▶ _Work request_:
Only lines containing the word "KnottyPlanners" belong in the answer; copy each one from the records.

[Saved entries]
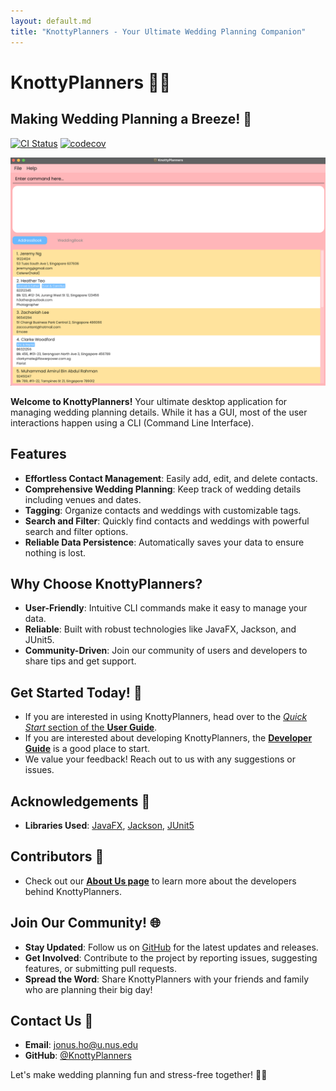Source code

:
 ```yaml
---
layout: default.md
title: "KnottyPlanners - Your Ultimate Wedding Planning Companion"
---
```


# KnottyPlanners 💍🎀
## Making Wedding Planning a Breeze! 🎉

[![CI Status](https://github.com/se-edu/addressbook-level3/workflows/Java%20CI/badge.svg)](https://github.com/AY2425S1-CS2103T-W13-4/tp/actions)
[![codecov](https://codecov.io/gh/se-edu/addressbook-level3/branch/master/graph/badge.svg)](https://app.codecov.io/gh/AY2425S1-CS2103T-W13-4/tp)

![Ui](images/Ui2.png)

**Welcome to KnottyPlanners!** Your ultimate desktop application for managing wedding planning details. While it has a GUI, most of the user interactions happen using a CLI (Command Line Interface).

## Features

- **Effortless Contact Management**: Easily add, edit, and delete contacts.
- **Comprehensive Wedding Planning**: Keep track of wedding details including venues and dates.
- **Tagging**: Organize contacts and weddings with customizable tags.
- **Search and Filter**: Quickly find contacts and weddings with powerful search and filter options.
- **Reliable Data Persistence**: Automatically saves your data to ensure nothing is lost.

## Why Choose KnottyPlanners?

- **User-Friendly**: Intuitive CLI commands make it easy to manage your data.
- **Reliable**: Built with robust technologies like JavaFX, Jackson, and JUnit5.
- **Community-Driven**: Join our community of users and developers to share tips and get support.

## Get Started Today! 🎉
* If you are interested in using KnottyPlanners, head over to the [_Quick Start_ section of the **User Guide**](UserGuide.html#quick-start-non-technical-users).
* If you are interested about developing KnottyPlanners, the [**Developer Guide**](DeveloperGuide.html) is a good place to start.
* We value your feedback! Reach out to us with any suggestions or issues.

## Acknowledgements 🙏

- **Libraries Used**: [JavaFX](https://openjfx.io/), [Jackson](https://github.com/FasterXML/jackson), [JUnit5](https://github.com/junit-team/junit5)

## Contributors 🌟

* Check out our [**About Us page**](AboutUs.html) to learn more about the developers behind KnottyPlanners.

## Join Our Community! 🌐

- **Stay Updated**: Follow us on [GitHub](https://github.com/AY2425S1-CS2103T-W13-4/tp) for the latest updates and releases.
- **Get Involved**: Contribute to the project by reporting issues, suggesting features, or submitting pull requests.
- **Spread the Word**: Share KnottyPlanners with your friends and family who are planning their big day!

## Contact Us 📧

- **Email**: jonus.ho@u.nus.edu
- **GitHub**: [@KnottyPlanners](https://github.com/orgs/AY2425S1-CS2103T-W13-4/people)

Let's make wedding planning fun and stress-free together! 🎊💖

▶ _Solution to this task_:
title: "KnottyPlanners - Your Ultimate Wedding Planning Companion"
# KnottyPlanners 💍🎀
**Welcome to KnottyPlanners!** Your ultimate desktop application for managing wedding planning details. While it has a GUI, most of the user interactions happen using a CLI (Command Line Interface).
## Why Choose KnottyPlanners?
* If you are interested in using KnottyPlanners, head over to the [_Quick Start_ section of the **User Guide**](UserGuide.html#quick-start-non-technical-users).
* If you are interested about developing KnottyPlanners, the [**Developer Guide**](DeveloperGuide.html) is a good place to start.
* Check out our [**About Us page**](AboutUs.html) to learn more about the developers behind KnottyPlanners.
- **Spread the Word**: Share KnottyPlanners with your friends and family who are planning their big day!
- **GitHub**: [@KnottyPlanners](https://github.com/orgs/AY2425S1-CS2103T-W13-4/people)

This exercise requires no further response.